• **Material for this exercise**
Segment Open
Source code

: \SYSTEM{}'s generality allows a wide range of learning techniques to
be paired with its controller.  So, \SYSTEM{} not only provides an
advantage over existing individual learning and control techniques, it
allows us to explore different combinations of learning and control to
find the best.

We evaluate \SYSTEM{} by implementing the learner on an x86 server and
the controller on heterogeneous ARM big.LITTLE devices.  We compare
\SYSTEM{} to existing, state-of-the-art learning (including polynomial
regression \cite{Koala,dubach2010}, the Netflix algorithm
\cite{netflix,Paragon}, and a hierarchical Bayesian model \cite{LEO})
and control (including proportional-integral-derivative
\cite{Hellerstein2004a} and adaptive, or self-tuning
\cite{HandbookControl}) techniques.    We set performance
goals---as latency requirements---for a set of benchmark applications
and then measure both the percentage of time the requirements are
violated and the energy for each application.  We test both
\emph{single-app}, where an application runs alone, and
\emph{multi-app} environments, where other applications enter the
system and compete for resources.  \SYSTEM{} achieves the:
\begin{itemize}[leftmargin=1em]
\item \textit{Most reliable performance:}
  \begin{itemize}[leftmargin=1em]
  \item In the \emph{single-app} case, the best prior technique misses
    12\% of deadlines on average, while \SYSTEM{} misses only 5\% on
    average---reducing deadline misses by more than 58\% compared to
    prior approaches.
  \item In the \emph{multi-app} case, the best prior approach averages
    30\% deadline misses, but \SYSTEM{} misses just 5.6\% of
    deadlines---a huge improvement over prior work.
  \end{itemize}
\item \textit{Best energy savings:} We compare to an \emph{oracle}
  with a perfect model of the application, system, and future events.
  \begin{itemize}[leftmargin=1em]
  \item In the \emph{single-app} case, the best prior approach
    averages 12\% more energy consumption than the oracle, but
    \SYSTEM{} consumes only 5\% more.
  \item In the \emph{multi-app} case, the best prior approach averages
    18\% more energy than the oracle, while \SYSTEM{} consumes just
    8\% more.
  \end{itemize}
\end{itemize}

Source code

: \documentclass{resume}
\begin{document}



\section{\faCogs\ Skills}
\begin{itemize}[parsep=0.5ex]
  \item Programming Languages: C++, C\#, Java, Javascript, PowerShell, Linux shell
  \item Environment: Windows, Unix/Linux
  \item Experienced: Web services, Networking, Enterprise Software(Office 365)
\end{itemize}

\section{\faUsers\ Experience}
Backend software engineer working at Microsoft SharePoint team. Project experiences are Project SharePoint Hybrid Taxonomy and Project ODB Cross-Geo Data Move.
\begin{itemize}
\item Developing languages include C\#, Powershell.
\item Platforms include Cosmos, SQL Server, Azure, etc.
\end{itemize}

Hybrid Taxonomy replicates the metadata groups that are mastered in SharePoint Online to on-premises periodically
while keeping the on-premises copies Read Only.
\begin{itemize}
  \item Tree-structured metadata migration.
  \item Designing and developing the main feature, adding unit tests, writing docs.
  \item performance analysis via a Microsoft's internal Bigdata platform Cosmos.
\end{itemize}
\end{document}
Segment Closed
• **Brief**
Word for word, give back the data shown above.

• **Completed exercise**
Source code

: \SYSTEM{}'s generality allows a wide range of learning techniques to
be paired with its controller.  So, \SYSTEM{} not only provides an
advantage over existing individual learning and control techniques, it
allows us to explore different combinations of learning and control to
find the best.

We evaluate \SYSTEM{} by implementing the learner on an x86 server and
the controller on heterogeneous ARM big.LITTLE devices.  We compare
\SYSTEM{} to existing, state-of-the-art learning (including polynomial
regression \cite{Koala,dubach2010}, the Netflix algorithm
\cite{netflix,Paragon}, and a hierarchical Bayesian model \cite{LEO})
and control (including proportional-integral-derivative
\cite{Hellerstein2004a} and adaptive, or self-tuning
\cite{HandbookControl}) techniques.    We set performance
goals---as latency requirements---for a set of benchmark applications
and then measure both the percentage of time the requirements are
violated and the energy for each application.  We test both
\emph{single-app}, where an application runs alone, and
\emph{multi-app} environments, where other applications enter the
system and compete for resources.  \SYSTEM{} achieves the:
\begin{itemize}[leftmargin=1em]
\item \textit{Most reliable performance:}
  \begin{itemize}[leftmargin=1em]
  \item In the \emph{single-app} case, the best prior technique misses
    12\% of deadlines on average, while \SYSTEM{} misses only 5\% on
    average---reducing deadline misses by more than 58\% compared to
    prior approaches.
  \item In the \emph{multi-app} case, the best prior approach averages
    30\% deadline misses, but \SYSTEM{} misses just 5.6\% of
    deadlines---a huge improvement over prior work.
  \end{itemize}
\item \textit{Best energy savings:} We compare to an \emph{oracle}
  with a perfect model of the application, system, and future events.
  \begin{itemize}[leftmargin=1em]
  \item In the \emph{single-app} case, the best prior approach
    averages 12\% more energy consumption than the oracle, but
    \SYSTEM{} consumes only 5\% more.
  \item In the \emph{multi-app} case, the best prior approach averages
    18\% more energy than the oracle, while \SYSTEM{} consumes just
    8\% more.
  \end{itemize}
\end{itemize}

Source code

: \documentclass{resume}
\begin{document}



\section{\faCogs\ Skills}
\begin{itemize}[parsep=0.5ex]
  \item Programming Languages: C++, C\#, Java, Javascript, PowerShell, Linux shell
  \item Environment: Windows, Unix/Linux
  \item Experienced: Web services, Networking, Enterprise Software(Office 365)
\end{itemize}

\section{\faUsers\ Experience}
Backend software engineer working at Microsoft SharePoint team. Project experiences are Project SharePoint Hybrid Taxonomy and Project ODB Cross-Geo Data Move.
\begin{itemize}
\item Developing languages include C\#, Powershell.
\item Platforms include Cosmos, SQL Server, Azure, etc.
\end{itemize}

Hybrid Taxonomy replicates the metadata groups that are mastered in SharePoint Online to on-premises periodically
while keeping the on-premises copies Read Only.
\begin{itemize}
  \item Tree-structured metadata migration.
  \item Designing and developing the main feature, adding unit tests, writing docs.
  \item performance analysis via a Microsoft's internal Bigdata platform Cosmos.
\end{itemize}
\end{document}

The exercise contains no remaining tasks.